Antiperspirant: used to reduce the amount of sweat/wetness; most common active ingredients are aluminum salts which block sweat glands.
Deodorant: used to reduce odor and the number of bacteria in the underarm; usually ethanol-based
The long-term effects of widespread use of aluminum-containing antiperspirants are unknown and is commonly questioned, although there is no consistent evidence indicating any long-term adverse health effect. However, a potential increased risk of breast cancer appears to be the leading possible negative outcome, but this is also refuted by numerous health organizations.
Aluminum (Al) pervades the environment and its safety in humans has been studied for more than a hundred years.
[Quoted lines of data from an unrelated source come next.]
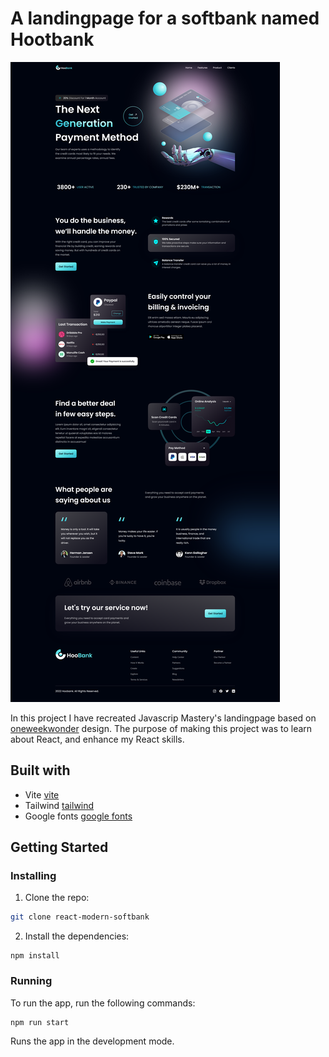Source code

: # A landingpage for a softbank named Hootbank

![image](https://github.com/matshel/react-modern-softbank/blob/master/src/assets/hoobank.png?raw=true)

In this project I have recreated Javascrip Mastery's landingpage based on [oneweekwonder](https://dribbble.com/OWWStudio) design.
The purpose of making this project was to learn about React, and enhance my React skills.

## Built with

- Vite [vite](https://vitejs.dev/) 
- Tailwind [tailwind](https://tailwindcss.com/) 
- Google fonts [google fonts](https://fonts.google.com/)

## Getting Started

### Installing

1. Clone the repo:

```bash
git clone react-modern-softbank
```

2. Install the dependencies:

```
npm install
```

### Running

To run the app, run the following commands:

```bash
npm run start
```

Runs the app in the development mode.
Humans are constantly exposed to AI, especially through food (tea leaves, cocoa, breads, cakes, spinach, radishes, mushrooms, and canned goods); aluminum is found in the blood and urine of all humans.
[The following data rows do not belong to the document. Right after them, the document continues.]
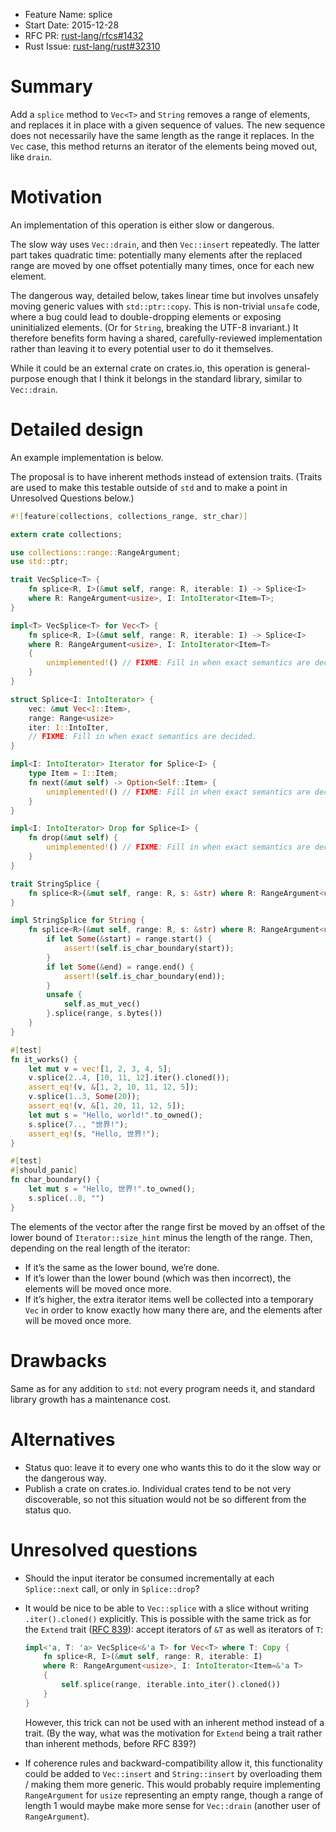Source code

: - Feature Name: splice
- Start Date: 2015-12-28
- RFC PR: [rust-lang/rfcs#1432](https://github.com/rust-lang/rfcs/pull/1432)
- Rust Issue: [rust-lang/rust#32310](https://github.com/rust-lang/rust/issues/32310)

# Summary
[summary]: #summary

Add a `splice` method to `Vec<T>` and `String` removes a range of elements,
and replaces it in place with a given sequence of values.
The new sequence does not necessarily have the same length as the range it replaces.
In the `Vec` case, this method returns an iterator of the elements being moved out, like `drain`.


# Motivation
[motivation]: #motivation

An implementation of this operation is either slow or dangerous.

The slow way uses `Vec::drain`, and then `Vec::insert` repeatedly.
The latter part takes quadratic time:
potentially many elements after the replaced range are moved by one offset
potentially many times, once for each new element.

The dangerous way, detailed below, takes linear time
but involves unsafely moving generic values with `std::ptr::copy`.
This is non-trivial `unsafe` code, where a bug could lead to double-dropping elements
or exposing uninitialized elements.
(Or for `String`, breaking the UTF-8 invariant.)
It therefore benefits form having a shared, carefully-reviewed implementation
rather than leaving it to every potential user to do it themselves.

While it could be an external crate on crates.io,
this operation is general-purpose enough that I think it belongs in the standard library,
similar to `Vec::drain`.

# Detailed design
[design]: #detailed-design

An example implementation is below.

The proposal is to have inherent methods instead of extension traits.
(Traits are used to make this testable outside of `std`
and to make a point in Unresolved Questions below.)

```rust
#![feature(collections, collections_range, str_char)]

extern crate collections;

use collections::range::RangeArgument;
use std::ptr;

trait VecSplice<T> {
    fn splice<R, I>(&mut self, range: R, iterable: I) -> Splice<I>
    where R: RangeArgument<usize>, I: IntoIterator<Item=T>;
}

impl<T> VecSplice<T> for Vec<T> {
    fn splice<R, I>(&mut self, range: R, iterable: I) -> Splice<I>
    where R: RangeArgument<usize>, I: IntoIterator<Item=T>
    {
        unimplemented!() // FIXME: Fill in when exact semantics are decided.
    }
}

struct Splice<I: IntoIterator> {
    vec: &mut Vec<I::Item>,
    range: Range<usize>
    iter: I::IntoIter,
    // FIXME: Fill in when exact semantics are decided.
}

impl<I: IntoIterator> Iterator for Splice<I> {
    type Item = I::Item;
    fn next(&mut self) -> Option<Self::Item> {
        unimplemented!() // FIXME: Fill in when exact semantics are decided.
    }
}

impl<I: IntoIterator> Drop for Splice<I> {
    fn drop(&mut self) {
        unimplemented!() // FIXME: Fill in when exact semantics are decided.
    }
}

trait StringSplice {
    fn splice<R>(&mut self, range: R, s: &str) where R: RangeArgument<usize>;
}

impl StringSplice for String {
    fn splice<R>(&mut self, range: R, s: &str) where R: RangeArgument<usize> {
        if let Some(&start) = range.start() {
            assert!(self.is_char_boundary(start));
        }
        if let Some(&end) = range.end() {
            assert!(self.is_char_boundary(end));
        }
        unsafe {
            self.as_mut_vec()
        }.splice(range, s.bytes())
    }
}

#[test]
fn it_works() {
    let mut v = vec![1, 2, 3, 4, 5];
    v.splice(2..4, [10, 11, 12].iter().cloned());
    assert_eq!(v, &[1, 2, 10, 11, 12, 5]);
    v.splice(1..3, Some(20));
    assert_eq!(v, &[1, 20, 11, 12, 5]);
    let mut s = "Hello, world!".to_owned();
    s.splice(7.., "世界!");
    assert_eq!(s, "Hello, 世界!");
}

#[test]
#[should_panic]
fn char_boundary() {
    let mut s = "Hello, 世界!".to_owned();
    s.splice(..8, "")
}
```

The elements of the vector after the range first be moved by an offset of
the lower bound of `Iterator::size_hint` minus the length of the range.
Then, depending on the real length of the iterator:

* If it’s the same as the lower bound, we’re done.
* If it’s lower than the lower bound (which was then incorrect), the elements will be moved once more.
* If it’s higher, the extra iterator items well be collected into a temporary `Vec`
  in order to know exactly how many there are, and the elements after will be moved once more.

# Drawbacks
[drawbacks]: #drawbacks

Same as for any addition to `std`:
not every program needs it, and standard library growth has a maintenance cost.

# Alternatives
[alternatives]: #alternatives

* Status quo: leave it to every one who wants this to do it the slow way or the dangerous way.
* Publish a crate on crates.io.
  Individual crates tend to be not very discoverable,
  so not this situation would not be so different from the status quo.

# Unresolved questions
[unresolved]: #unresolved-questions

* Should the input iterator be consumed incrementally at each `Splice::next` call,
  or only in `Splice::drop`?

* It would be nice to be able to `Vec::splice` with a slice
  without writing `.iter().cloned()` explicitly.
  This is possible with the same trick as for the `Extend` trait
  ([RFC 839](https://github.com/rust-lang/rfcs/blob/master/text/0839-embrace-extend-extinguish.md)):
  accept iterators of `&T` as well as iterators of `T`:

  ```rust
  impl<'a, T: 'a> VecSplice<&'a T> for Vec<T> where T: Copy {
      fn splice<R, I>(&mut self, range: R, iterable: I)
      where R: RangeArgument<usize>, I: IntoIterator<Item=&'a T>
      {
          self.splice(range, iterable.into_iter().cloned())
      }
  }
  ```

  However, this trick can not be used with an inherent method instead of a trait.
  (By the way, what was the motivation for `Extend` being a trait rather than inherent methods,
  before RFC 839?)

* If coherence rules and backward-compatibility allow it,
  this functionality could be added to `Vec::insert` and `String::insert`
  by overloading them / making them more generic.
  This would probably require implementing `RangeArgument` for `usize`
  representing an empty range,
  though a range of length 1 would maybe make more sense for `Vec::drain`
  (another user of `RangeArgument`).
AI compounds have been used in antiperspirants since 1903 and are currently located in other products such as toothpaste, cooking utensils, sunscreen, baking foil, drugs, and cosmetics. In cosmetics, they are used as pigmentation and thickening agents.
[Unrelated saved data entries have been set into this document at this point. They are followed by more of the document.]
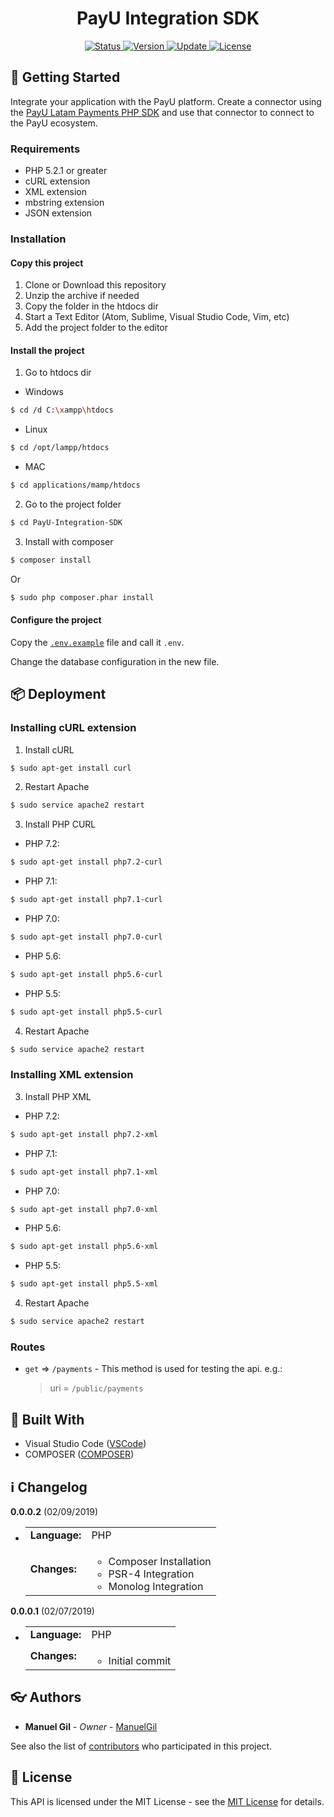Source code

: <div align="center">
	<h1> PayU Integration SDK </h1>
</div>

<div align="center">
	<a href="#changelog">
		<img src="https://img.shields.io/badge/stability-stable-green.svg" alt="Status">
	</a>
	<a href="#changelog">
		<img src="https://img.shields.io/badge/release-v0.0.0.2-blue.svg" alt="Version">
	</a>
	<a href="#changelog">
		<img src="https://img.shields.io/badge/update-february-yellowgreen.svg" alt="Update">
	</a>
	<a href="#license">
		<img src="https://img.shields.io/badge/license-MS--PL%20License-green.svg" alt="License">
	</a>
</div>

<a name="started"></a>
## :traffic_light: Getting Started

Integrate your application with the PayU platform. Create a connector using the
 [PayU Latam Payments PHP SDK](https://github.com/developers-payu-latam/payu-latam-php-payments-sdk)
 and use that connector to connect to the PayU ecosystem.

<a name="requirements"></a>
### Requirements

  * PHP 5.2.1 or greater
  * cURL extension
  * XML extension
  * mbstring extension
  * JSON extension

<a name="installation"></a>
### Installation

#### Copy this project

  1. Clone or Download this repository
  2. Unzip the archive if needed
  3. Copy the folder in the htdocs dir
  4. Start a Text Editor (Atom, Sublime, Visual Studio Code, Vim, etc)
  5. Add the project folder to the editor

#### Install the project

  1. Go to htdocs dir

  * Windows

```bash
$ cd /d C:\xampp\htdocs
```

  * Linux

```bash
$ cd /opt/lampp/htdocs
```

  * MAC

```bash
$ cd applications/mamp/htdocs
```

  2. Go to the project folder

```bash
$ cd PayU-Integration-SDK
```

  3. Install with composer

```bash
$ composer install
```

  Or

```bash
$ sudo php composer.phar install
```

#### Configure the project

  Copy the [`.env.example`](https://github.com/ManuelGil/PayU-Integration-SDK/blob/master/.env.example)
 file and call it `.env`.

  Change the database configuration in the new file.

<a name="deployment"></a>
## :package: Deployment

### Installing cURL extension

  1. Install cURL

```bash
$ sudo apt-get install curl
```

  2. Restart Apache

```bash
$ sudo service apache2 restart
```

  3. Install PHP CURL

  * PHP 7.2:

```bash
$ sudo apt-get install php7.2-curl
```

  * PHP 7.1:

```bash
$ sudo apt-get install php7.1-curl
```

  * PHP 7.0:

```bash
$ sudo apt-get install php7.0-curl
```

  * PHP 5.6:

```bash
$ sudo apt-get install php5.6-curl
```

  * PHP 5.5:

```bash
$ sudo apt-get install php5.5-curl
```

  4. Restart Apache

```bash
$ sudo service apache2 restart
```

### Installing XML extension

  3. Install PHP XML

  * PHP 7.2:

```bash
$ sudo apt-get install php7.2-xml
```

  * PHP 7.1:

```bash
$ sudo apt-get install php7.1-xml
```

  * PHP 7.0:

```bash
$ sudo apt-get install php7.0-xml
```

  * PHP 5.6:

```bash
$ sudo apt-get install php5.6-xml
```

  * PHP 5.5:

```bash
$ sudo apt-get install php5.5-xml
```

  4. Restart Apache

```bash
$ sudo service apache2 restart
```

### Routes

  * `get` => `/payments` - This method is used for testing the api. e.g.:

    > uri = `/public/payments`

<a name="built"></a>
## :wrench: Built With

  * Visual Studio Code ([VSCode](https://code.visualstudio.com/))
  * COMPOSER ([COMPOSER](https://getcomposer.org/))

<a name="changelog"></a>
## :information_source: Changelog

**0.0.0.2** (02/09/2019)

  * <table border="0" cellpadding="4">
		<tr>
			<td>
				<strong>Language:</strong>
			</td>
			<td>
				PHP
			</td>
		</tr>
		<tr>
			<td>
				<strong>Changes:</strong>
			</td>
			<td>
				<ul>
					<li>
						Composer Installation
					</li>
					<li>
						PSR-4 Integration
					</li>
					<li>
						Monolog Integration
					</li>
				</ul>
			</td>
		</tr>
	</table>

**0.0.0.1** (02/07/2019)

  * <table border="0" cellpadding="4">
		<tr>
			<td>
				<strong>Language:</strong>
			</td>
			<td>
				PHP
			</td>
		</tr>
		<tr>
			<td>
				<strong>Changes:</strong>
			</td>
			<td>
				<ul>
					<li>
						Initial commit
					</li>
				</ul>
			</td>
		</tr>
	</table>

<a name="authors"></a>
## :eyeglasses: Authors

  * **Manuel Gil** - *Owner* - [ManuelGil](https://github.com/ManuelGil) 

See also the list of [contributors](https://github.com/ManuelGil/PayU-Integration-SDK/contributors)
 who participated in this project.

<a name="license"></a>
## :memo: License

This API is licensed under the MIT License - see the
 [MIT License](https://opensource.org/licenses/MIT) for details.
There is no safety information regarding the use of deodorants and antiperspirants during human pregnancy. They usually studied in the context of other cosmetic/beauty products while assessing the safety of phthalates (chemicals used to make plastics more flexible and harder to break).
Excess oral intake of AI in pregnant animal studies have shown adverse effects, and AI has been identified in placental tissues and umbilical cords. However, malformations and other adverse effects are not consistent. Further, the sources of AI exposure were not antiperspirant/deodorant use, oral doses were much higher than human consumption through food, and some studies included AI with other toxic metals.
The difficulty in determining toxicity regarding antiperspirant use is that the systemic absorption rate is not known and has only recently been studied; these studies have, however, indicated that AI absorption rate appears to be “negligible” to “very low”, and therefore may only be an additional minor exposure rate compared to background rates (i.e. environment, food).
There is limited to no data regarding antiperspirant and deodorant use during pregnancy or how the ingredients in these products could affect the fetus. However, it is currently assessed absorption rate is likely very low, and the nine-month time frame of exposure is likely too short for any negative outcomes.
Women should direct all questions regarding antiperspirant and deodorant use during pregnancy to their HCP.